Stored data entries
====

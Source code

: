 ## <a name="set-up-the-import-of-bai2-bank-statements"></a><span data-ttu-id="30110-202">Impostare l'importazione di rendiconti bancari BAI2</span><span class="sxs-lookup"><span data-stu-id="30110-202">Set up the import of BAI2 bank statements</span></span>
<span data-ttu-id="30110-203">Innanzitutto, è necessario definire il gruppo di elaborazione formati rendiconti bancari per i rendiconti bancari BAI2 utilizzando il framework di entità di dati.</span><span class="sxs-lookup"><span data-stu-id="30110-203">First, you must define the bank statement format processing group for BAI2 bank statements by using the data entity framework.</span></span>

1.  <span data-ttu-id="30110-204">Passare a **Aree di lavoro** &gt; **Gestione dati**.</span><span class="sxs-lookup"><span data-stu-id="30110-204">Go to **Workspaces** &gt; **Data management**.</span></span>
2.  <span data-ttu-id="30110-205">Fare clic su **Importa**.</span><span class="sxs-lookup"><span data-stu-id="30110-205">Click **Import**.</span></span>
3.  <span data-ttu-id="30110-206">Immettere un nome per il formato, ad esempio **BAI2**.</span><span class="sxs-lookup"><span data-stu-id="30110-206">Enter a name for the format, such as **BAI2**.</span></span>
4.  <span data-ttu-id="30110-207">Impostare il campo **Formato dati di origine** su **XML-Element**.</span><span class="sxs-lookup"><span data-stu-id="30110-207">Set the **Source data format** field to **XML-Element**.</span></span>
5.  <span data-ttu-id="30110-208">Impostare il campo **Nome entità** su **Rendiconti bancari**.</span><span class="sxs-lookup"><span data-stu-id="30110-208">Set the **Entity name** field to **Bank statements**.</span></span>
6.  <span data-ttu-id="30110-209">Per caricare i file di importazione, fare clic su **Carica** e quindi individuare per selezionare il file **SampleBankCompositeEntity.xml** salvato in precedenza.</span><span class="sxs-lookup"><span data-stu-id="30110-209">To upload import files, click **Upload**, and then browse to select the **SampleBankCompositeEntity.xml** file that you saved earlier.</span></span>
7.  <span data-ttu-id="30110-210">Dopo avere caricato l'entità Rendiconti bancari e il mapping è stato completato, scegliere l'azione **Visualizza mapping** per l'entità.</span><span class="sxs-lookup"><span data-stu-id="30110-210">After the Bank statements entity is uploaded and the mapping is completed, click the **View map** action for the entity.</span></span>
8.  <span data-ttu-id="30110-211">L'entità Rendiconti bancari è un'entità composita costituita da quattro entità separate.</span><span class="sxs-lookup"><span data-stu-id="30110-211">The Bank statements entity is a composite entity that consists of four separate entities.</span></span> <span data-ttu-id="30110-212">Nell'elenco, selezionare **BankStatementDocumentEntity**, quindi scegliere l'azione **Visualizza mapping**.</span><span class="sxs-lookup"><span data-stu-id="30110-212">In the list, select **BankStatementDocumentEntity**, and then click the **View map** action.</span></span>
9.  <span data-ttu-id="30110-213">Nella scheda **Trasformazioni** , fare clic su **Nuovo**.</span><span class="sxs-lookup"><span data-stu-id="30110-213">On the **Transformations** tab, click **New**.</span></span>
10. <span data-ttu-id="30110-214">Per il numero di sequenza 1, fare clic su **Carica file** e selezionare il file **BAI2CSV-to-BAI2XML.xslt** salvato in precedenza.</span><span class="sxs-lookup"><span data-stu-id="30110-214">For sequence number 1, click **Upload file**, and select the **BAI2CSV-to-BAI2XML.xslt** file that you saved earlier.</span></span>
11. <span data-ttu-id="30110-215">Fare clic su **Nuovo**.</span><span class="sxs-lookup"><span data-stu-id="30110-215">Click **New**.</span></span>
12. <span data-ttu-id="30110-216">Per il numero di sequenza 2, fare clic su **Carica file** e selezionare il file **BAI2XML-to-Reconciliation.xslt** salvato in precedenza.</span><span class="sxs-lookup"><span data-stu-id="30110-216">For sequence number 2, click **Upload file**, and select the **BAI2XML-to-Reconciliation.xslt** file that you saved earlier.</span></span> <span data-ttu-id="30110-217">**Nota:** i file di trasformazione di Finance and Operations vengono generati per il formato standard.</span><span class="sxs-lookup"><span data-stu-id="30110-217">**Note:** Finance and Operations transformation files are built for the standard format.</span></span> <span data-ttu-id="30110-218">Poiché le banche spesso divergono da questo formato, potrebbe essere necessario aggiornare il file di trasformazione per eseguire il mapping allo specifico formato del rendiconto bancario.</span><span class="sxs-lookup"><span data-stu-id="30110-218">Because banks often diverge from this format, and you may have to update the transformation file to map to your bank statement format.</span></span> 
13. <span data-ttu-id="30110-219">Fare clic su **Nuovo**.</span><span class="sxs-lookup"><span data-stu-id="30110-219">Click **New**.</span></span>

====

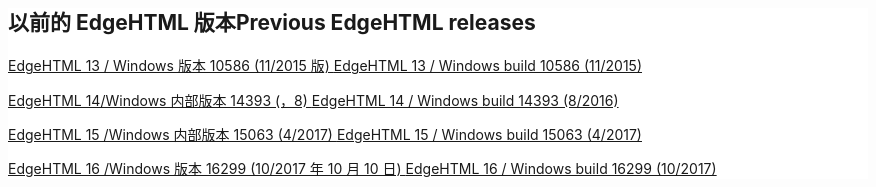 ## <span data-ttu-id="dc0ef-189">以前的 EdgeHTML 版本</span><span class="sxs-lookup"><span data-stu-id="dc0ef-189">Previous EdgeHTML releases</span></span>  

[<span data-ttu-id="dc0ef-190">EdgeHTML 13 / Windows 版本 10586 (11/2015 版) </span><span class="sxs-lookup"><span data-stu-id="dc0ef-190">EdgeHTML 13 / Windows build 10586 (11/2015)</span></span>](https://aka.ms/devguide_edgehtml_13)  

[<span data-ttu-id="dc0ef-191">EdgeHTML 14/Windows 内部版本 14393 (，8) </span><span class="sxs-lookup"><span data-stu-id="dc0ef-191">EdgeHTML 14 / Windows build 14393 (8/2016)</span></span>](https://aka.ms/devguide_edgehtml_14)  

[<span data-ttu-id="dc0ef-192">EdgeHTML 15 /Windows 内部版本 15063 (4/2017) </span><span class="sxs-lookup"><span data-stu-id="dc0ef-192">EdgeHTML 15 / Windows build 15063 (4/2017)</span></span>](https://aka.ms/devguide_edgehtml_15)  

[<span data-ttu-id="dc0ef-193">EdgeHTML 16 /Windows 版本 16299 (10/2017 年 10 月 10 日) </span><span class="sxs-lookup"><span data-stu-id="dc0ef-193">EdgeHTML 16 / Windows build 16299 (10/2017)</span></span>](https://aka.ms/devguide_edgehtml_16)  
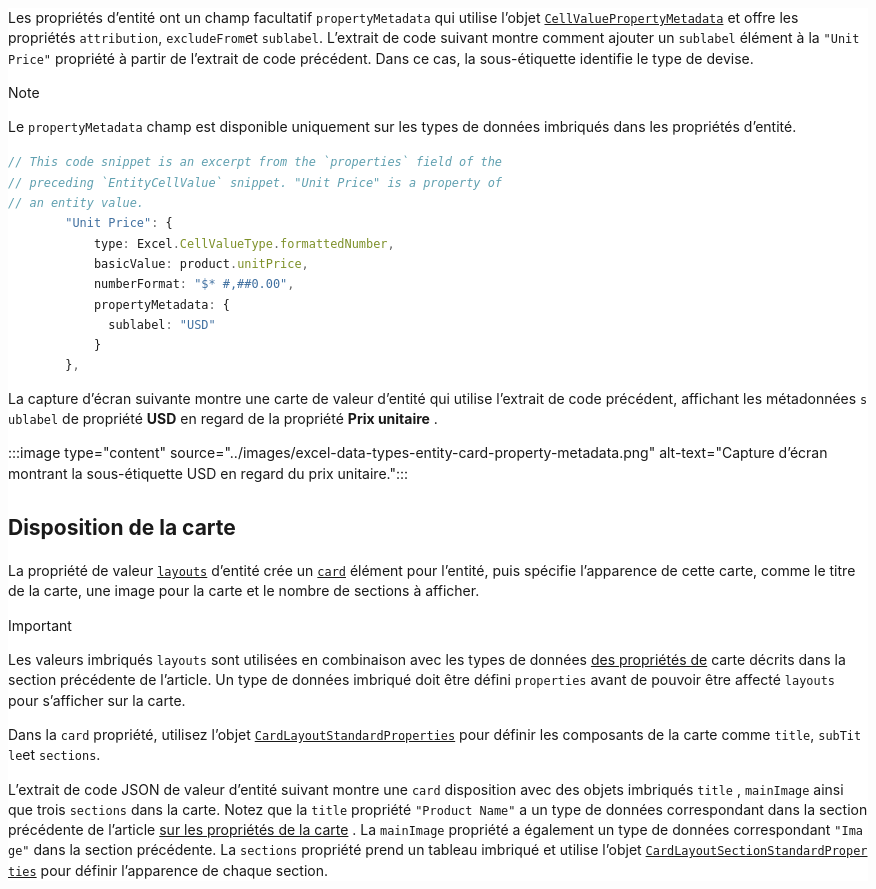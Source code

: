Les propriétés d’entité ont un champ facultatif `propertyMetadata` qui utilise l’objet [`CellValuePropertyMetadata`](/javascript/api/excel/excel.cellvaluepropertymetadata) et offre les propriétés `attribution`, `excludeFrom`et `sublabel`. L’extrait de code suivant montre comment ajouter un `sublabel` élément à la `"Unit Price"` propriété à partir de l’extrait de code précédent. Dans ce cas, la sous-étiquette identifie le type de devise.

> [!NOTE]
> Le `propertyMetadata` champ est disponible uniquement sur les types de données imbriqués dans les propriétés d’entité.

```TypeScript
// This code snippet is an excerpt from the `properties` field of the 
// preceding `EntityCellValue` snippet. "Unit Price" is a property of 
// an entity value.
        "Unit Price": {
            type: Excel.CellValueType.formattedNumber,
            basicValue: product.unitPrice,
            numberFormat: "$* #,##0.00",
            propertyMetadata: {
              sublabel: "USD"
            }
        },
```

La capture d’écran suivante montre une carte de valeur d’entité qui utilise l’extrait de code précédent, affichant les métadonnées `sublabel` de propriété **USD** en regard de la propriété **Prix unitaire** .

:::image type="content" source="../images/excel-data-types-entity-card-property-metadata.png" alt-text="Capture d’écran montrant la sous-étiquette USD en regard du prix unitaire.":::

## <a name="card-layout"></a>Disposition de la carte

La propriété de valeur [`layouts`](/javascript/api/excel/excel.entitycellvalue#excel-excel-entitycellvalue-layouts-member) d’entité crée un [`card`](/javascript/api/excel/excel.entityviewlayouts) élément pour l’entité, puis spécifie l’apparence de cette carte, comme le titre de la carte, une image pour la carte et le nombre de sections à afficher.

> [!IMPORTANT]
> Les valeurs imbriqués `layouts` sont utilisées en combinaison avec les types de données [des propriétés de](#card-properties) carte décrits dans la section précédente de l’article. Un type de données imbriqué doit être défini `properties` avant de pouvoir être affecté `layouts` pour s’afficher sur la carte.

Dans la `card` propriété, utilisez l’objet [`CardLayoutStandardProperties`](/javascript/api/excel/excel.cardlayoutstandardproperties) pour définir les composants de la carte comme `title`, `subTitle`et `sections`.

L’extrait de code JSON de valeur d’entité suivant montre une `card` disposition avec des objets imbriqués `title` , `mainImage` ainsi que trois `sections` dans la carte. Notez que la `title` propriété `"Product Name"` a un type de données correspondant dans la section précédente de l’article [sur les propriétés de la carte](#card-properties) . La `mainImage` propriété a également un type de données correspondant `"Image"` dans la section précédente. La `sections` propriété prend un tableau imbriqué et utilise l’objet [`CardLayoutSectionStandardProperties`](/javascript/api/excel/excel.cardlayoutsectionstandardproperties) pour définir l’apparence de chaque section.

====

• **TASK STATEMENT**:
If the string "écran" appears in a line of the entries, report the line.

• **TASK RESULT**:
La capture d’écran suivante montre une carte de valeur d’entité qui utilise l’extrait de code précédent, affichant les métadonnées `sublabel` de propriété **USD** en regard de la propriété **Prix unitaire** .
:::image type="content" source="../images/excel-data-types-entity-card-property-metadata.png" alt-text="Capture d’écran montrant la sous-étiquette USD en regard du prix unitaire.":::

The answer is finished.